The World Health Organisation has endorsed the RTS, S/AS01 (RTS, S) malaria vaccine for children in Africa.
This was made known by the director-general of the agency, Tedros Ghebreyesus, who announced it at a media briefing on Wednesday.
The recommendation followed a two-year vaccine programme that involved children in Ghana, Kenya and Malawi.
He expressed optimism that the vaccine will improve efforts on malaria prevention in Africa.
He said, “This is a historic moment. The long-awaited malaria vaccine for children is a breakthrough for science, child health and malaria control.
“Using this vaccine on top of existing tools to prevent malaria could save tens of thousands of young lives each year.”
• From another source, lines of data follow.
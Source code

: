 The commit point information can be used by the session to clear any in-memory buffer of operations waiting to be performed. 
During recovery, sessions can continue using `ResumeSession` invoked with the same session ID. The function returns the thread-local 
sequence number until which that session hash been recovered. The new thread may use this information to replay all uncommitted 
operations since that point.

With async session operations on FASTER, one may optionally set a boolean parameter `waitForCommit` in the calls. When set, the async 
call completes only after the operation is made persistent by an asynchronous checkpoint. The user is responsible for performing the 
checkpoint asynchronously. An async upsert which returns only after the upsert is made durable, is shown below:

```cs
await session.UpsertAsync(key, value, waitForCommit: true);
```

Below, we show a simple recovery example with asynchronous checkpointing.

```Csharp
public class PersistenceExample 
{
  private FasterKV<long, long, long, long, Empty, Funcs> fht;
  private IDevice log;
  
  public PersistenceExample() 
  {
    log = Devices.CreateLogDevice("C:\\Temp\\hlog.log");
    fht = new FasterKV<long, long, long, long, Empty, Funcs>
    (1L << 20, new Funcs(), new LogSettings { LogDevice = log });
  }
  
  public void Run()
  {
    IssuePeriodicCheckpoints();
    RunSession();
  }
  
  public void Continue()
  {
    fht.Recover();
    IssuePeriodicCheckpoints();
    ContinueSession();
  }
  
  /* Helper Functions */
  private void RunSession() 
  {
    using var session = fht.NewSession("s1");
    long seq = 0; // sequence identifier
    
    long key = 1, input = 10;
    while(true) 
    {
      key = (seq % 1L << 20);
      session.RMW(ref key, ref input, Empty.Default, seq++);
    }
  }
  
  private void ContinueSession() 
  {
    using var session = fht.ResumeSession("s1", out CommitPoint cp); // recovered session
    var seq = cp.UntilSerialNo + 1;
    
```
Malaria, according to the New York Times, is among the oldest known and deadliest of infectious diseases. It kills about half a million people each year, nearly all of them in sub-Saharan Africa — among them 260,000 children under age 5.
The new vaccine, made by GlaxoSmithKline, rouses a child’s immune system to thwart Plasmodium falciparum, the deadliest of five malaria pathogens and the most prevalent in Africa. The vaccine is not just a first for malaria — it is the first developed for any parasitic disease.
In clinical trials, the vaccine had an efficacy of about 50 per cent against severe malaria in the first year but dropped close to zero by the fourth year. And the trials did not measure the vaccine’s impact on preventing deaths, which has led some experts to question whether it is a worthwhile investment in countries with countless other intractable problems.